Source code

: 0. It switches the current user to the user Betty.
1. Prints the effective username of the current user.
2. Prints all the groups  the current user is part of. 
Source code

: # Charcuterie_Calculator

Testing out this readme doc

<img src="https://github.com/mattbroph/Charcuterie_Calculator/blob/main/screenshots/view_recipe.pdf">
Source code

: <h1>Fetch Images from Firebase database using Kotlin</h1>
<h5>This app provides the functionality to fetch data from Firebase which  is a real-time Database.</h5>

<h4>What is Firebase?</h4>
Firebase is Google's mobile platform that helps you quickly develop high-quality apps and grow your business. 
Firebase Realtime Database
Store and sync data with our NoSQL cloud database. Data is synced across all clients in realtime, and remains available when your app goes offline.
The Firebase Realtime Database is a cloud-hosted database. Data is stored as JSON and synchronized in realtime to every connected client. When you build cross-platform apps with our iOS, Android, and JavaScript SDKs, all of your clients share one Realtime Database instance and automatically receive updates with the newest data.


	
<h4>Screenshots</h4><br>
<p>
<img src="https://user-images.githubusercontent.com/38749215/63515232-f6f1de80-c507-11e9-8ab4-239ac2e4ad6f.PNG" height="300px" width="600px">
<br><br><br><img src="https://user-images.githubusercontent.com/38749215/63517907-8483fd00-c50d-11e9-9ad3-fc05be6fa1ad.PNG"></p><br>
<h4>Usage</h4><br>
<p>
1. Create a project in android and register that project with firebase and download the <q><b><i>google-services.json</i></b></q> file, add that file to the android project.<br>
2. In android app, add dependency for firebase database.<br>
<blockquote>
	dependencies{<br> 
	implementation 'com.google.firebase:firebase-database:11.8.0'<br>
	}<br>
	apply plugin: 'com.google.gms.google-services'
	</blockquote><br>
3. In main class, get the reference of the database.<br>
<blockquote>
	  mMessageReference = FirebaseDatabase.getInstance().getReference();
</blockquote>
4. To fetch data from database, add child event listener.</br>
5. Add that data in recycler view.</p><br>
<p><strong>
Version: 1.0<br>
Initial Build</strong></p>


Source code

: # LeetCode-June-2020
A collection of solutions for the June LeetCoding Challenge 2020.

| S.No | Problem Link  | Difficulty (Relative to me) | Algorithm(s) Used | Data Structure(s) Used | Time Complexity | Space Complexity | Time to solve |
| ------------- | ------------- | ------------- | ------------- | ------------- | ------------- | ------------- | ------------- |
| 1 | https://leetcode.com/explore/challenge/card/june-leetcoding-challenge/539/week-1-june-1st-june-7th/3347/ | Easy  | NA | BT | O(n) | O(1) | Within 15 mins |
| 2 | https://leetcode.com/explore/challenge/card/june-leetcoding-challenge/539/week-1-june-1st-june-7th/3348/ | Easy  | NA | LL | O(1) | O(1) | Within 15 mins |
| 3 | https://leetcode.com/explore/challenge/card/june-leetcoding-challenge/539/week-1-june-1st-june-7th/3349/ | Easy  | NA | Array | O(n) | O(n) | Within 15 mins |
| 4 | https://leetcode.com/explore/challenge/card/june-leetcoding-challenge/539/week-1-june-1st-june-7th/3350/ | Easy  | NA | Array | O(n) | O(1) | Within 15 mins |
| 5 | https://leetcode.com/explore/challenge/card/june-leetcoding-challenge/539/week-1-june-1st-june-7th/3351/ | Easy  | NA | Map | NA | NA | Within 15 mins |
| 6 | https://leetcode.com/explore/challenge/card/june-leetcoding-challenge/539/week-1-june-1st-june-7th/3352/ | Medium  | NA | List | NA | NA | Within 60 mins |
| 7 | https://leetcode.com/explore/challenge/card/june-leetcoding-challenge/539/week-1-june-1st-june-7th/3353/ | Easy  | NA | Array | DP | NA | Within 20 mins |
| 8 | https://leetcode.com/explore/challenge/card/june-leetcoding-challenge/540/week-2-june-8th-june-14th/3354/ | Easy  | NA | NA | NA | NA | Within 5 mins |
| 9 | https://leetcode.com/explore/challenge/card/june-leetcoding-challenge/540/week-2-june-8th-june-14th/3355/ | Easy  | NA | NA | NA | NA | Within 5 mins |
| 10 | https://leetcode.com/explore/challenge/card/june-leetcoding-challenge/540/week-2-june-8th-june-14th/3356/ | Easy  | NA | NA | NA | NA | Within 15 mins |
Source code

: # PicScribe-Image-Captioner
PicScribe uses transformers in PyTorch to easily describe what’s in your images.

+-------+

WHAT YOU WILL DO:
What you return should be the lines from the start of the data through the line with "database using Kotlin</h1>", quoted exactly and nothing more.

RESPONSE:
Source code

: 0. It switches the current user to the user Betty.
1. Prints the effective username of the current user.
2. Prints all the groups  the current user is part of. 
Source code

: # Charcuterie_Calculator

Testing out this readme doc

<img src="https://github.com/mattbroph/Charcuterie_Calculator/blob/main/screenshots/view_recipe.pdf">
Source code

: <h1>Fetch Images from Firebase database using Kotlin</h1>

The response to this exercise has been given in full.